=== The data ===

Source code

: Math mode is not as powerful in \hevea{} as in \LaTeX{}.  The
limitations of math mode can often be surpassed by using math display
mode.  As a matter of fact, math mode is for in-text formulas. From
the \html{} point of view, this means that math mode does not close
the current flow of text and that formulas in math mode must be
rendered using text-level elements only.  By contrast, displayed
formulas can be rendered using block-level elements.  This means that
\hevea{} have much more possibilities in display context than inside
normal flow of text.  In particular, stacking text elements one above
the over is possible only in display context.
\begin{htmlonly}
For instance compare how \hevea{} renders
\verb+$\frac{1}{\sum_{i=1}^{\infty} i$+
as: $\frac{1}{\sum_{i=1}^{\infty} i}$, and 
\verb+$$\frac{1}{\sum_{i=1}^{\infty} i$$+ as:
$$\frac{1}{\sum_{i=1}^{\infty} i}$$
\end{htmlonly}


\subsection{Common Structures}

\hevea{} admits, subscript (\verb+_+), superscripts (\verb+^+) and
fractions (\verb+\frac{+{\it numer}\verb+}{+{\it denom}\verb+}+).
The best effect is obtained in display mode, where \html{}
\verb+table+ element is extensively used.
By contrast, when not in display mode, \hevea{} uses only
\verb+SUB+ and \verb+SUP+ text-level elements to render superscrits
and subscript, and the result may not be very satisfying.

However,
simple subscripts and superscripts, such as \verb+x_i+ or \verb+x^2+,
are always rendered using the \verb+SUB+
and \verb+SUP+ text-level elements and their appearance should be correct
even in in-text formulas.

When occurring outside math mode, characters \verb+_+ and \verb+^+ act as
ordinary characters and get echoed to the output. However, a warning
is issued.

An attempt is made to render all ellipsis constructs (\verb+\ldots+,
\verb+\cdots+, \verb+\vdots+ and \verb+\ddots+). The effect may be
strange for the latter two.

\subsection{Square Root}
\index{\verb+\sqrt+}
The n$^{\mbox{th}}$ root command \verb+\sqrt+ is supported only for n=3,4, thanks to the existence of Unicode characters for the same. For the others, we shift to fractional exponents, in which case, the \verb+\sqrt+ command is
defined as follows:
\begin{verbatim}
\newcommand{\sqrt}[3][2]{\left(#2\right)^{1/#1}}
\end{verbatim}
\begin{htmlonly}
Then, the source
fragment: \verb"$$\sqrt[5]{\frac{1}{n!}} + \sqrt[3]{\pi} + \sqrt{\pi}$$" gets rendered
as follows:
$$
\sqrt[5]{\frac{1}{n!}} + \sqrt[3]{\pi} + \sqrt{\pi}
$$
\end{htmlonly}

===

### About this task
Give back the data above, repeating every record exactly.

### Worked solution
Source code

: Math mode is not as powerful in \hevea{} as in \LaTeX{}.  The
limitations of math mode can often be surpassed by using math display
mode.  As a matter of fact, math mode is for in-text formulas. From
the \html{} point of view, this means that math mode does not close
the current flow of text and that formulas in math mode must be
rendered using text-level elements only.  By contrast, displayed
formulas can be rendered using block-level elements.  This means that
\hevea{} have much more possibilities in display context than inside
normal flow of text.  In particular, stacking text elements one above
the over is possible only in display context.
\begin{htmlonly}
For instance compare how \hevea{} renders
\verb+$\frac{1}{\sum_{i=1}^{\infty} i$+
as: $\frac{1}{\sum_{i=1}^{\infty} i}$, and 
\verb+$$\frac{1}{\sum_{i=1}^{\infty} i$$+ as:
$$\frac{1}{\sum_{i=1}^{\infty} i}$$
\end{htmlonly}


\subsection{Common Structures}

\hevea{} admits, subscript (\verb+_+), superscripts (\verb+^+) and
fractions (\verb+\frac{+{\it numer}\verb+}{+{\it denom}\verb+}+).
The best effect is obtained in display mode, where \html{}
\verb+table+ element is extensively used.
By contrast, when not in display mode, \hevea{} uses only
\verb+SUB+ and \verb+SUP+ text-level elements to render superscrits
and subscript, and the result may not be very satisfying.

However,
simple subscripts and superscripts, such as \verb+x_i+ or \verb+x^2+,
are always rendered using the \verb+SUB+
and \verb+SUP+ text-level elements and their appearance should be correct
even in in-text formulas.

When occurring outside math mode, characters \verb+_+ and \verb+^+ act as
ordinary characters and get echoed to the output. However, a warning
is issued.

An attempt is made to render all ellipsis constructs (\verb+\ldots+,
\verb+\cdots+, \verb+\vdots+ and \verb+\ddots+). The effect may be
strange for the latter two.

\subsection{Square Root}
\index{\verb+\sqrt+}
The n$^{\mbox{th}}$ root command \verb+\sqrt+ is supported only for n=3,4, thanks to the existence of Unicode characters for the same. For the others, we shift to fractional exponents, in which case, the \verb+\sqrt+ command is
defined as follows:
\begin{verbatim}
\newcommand{\sqrt}[3][2]{\left(#2\right)^{1/#1}}
\end{verbatim}
\begin{htmlonly}
Then, the source
fragment: \verb"$$\sqrt[5]{\frac{1}{n!}} + \sqrt[3]{\pi} + \sqrt{\pi}$$" gets rendered
as follows:
$$
\sqrt[5]{\frac{1}{n!}} + \sqrt[3]{\pi} + \sqrt{\pi}
$$
\end{htmlonly}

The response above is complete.